The Federalist Papers consist of eighty-five letters written to newspapers in the late 1780s to urge the ratification of the U.S. Constitution. One of the Federalist papers is Number 10 by James Madison, and was written for this division issue. Due to the fact that James Madison not only acknowledged the concerns of some delegates, but also gave a counter argument to explain why the Constitution will fix problems rather than impose them, is one of the reasons why Federalist Paper Number 10 adequately defends the need for the Constitution. Madison begins by stating that private rights and public good would be best protected in a single large republic rather than a mixture of small republics. He countered the concern about the republic leading to tyranny by stating that it was exactly the great number of factions and diversity that would avoid tyranny. He explained that groups would be forced to negotiate and compromise among themselves, arriving at solutions that would respect the rights of minorities.

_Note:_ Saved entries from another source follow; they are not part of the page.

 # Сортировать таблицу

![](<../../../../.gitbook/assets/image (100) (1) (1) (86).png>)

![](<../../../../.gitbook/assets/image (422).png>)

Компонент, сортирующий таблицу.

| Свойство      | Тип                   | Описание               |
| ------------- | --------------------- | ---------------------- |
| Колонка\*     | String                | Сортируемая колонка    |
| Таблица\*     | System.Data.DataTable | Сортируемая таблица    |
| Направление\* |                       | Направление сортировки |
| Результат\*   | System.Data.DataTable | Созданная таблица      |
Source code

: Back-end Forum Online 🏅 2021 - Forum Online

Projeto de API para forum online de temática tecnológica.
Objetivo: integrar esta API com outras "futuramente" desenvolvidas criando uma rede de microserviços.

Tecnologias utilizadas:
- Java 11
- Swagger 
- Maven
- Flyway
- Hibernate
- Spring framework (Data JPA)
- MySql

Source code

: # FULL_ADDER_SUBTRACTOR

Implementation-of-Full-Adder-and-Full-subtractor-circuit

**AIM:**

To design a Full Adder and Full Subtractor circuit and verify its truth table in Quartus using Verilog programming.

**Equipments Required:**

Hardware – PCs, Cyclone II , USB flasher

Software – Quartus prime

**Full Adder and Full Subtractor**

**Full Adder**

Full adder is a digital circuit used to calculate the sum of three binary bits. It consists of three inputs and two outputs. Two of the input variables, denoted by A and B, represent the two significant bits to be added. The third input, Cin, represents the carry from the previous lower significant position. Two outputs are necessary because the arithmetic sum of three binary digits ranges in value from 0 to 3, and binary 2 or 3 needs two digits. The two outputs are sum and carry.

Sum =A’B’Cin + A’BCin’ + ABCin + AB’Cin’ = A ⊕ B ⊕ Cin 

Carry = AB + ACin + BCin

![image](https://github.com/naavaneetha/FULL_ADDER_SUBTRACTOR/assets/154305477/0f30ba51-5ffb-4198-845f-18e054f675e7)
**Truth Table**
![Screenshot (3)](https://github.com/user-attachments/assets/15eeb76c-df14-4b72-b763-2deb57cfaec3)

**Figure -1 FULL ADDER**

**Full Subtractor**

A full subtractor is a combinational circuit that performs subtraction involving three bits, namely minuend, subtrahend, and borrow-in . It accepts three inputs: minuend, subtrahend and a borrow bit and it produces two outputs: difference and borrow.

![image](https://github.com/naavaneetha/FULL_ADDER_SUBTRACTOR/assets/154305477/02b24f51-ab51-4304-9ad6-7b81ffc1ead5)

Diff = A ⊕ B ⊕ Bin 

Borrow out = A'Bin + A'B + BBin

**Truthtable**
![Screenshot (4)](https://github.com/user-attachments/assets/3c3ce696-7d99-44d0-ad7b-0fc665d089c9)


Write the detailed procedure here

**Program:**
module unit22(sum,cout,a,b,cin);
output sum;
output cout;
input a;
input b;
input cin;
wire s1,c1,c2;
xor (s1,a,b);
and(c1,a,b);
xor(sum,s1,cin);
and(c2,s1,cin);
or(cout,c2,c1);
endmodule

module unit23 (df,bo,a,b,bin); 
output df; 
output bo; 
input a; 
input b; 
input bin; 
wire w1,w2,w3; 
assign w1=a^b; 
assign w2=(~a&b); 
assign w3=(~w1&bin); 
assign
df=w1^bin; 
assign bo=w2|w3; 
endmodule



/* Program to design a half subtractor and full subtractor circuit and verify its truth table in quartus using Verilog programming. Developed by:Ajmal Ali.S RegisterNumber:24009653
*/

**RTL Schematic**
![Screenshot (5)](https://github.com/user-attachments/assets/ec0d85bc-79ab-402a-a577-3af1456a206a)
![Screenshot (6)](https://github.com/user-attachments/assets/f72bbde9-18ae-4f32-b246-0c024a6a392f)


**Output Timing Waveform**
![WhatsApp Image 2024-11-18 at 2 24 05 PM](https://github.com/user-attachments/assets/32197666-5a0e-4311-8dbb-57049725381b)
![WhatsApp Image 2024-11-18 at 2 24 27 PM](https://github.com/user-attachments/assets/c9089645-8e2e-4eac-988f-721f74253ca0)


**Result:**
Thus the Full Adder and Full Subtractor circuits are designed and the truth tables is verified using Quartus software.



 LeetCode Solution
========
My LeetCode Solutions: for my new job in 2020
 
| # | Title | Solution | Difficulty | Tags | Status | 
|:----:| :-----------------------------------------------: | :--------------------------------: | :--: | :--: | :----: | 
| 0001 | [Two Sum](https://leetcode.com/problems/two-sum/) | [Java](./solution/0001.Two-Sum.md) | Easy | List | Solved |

However that isn’t to say that no one gave anything up for the Constitution. Explicitly stated in the document Madison says “It must be confessed, that in this, as in most other cases, there is a mean, on both sides of which inconveniences will be found to lie. By enlarging too much the number of electors, you render the representative too little acquainted with all their local circumstances and lesser interests; as by reducing it too much, you render him unduly attached to these and too little fit to comprehend and pursue great and national objects”.
Madison insisted that in order to have a Constitution they must form a “happy combination” of certain arguments, as stated in the document. The meaning and purpose of Madison’s Federalist Paper Number 10 becomes clearer as one continues to read. He argues for the Constitution in a way that explains why we need it, and also what things we will lack if we don’t ratify it. It is by using a combination of those arguments that Madison was able to get his view across.
In today’s time Madison’s Federalist Paper Number 10 is considered one of the most influential papers. It rebuts the Anti-federalists’ argument that a republic would soon crumble under the pressure of factional divisions. Madison outlined how a republican government could balance the needs of the minority and majority while preserving liberty and diversity. This document is one of the main reasons we have the Constitution that we abide by today.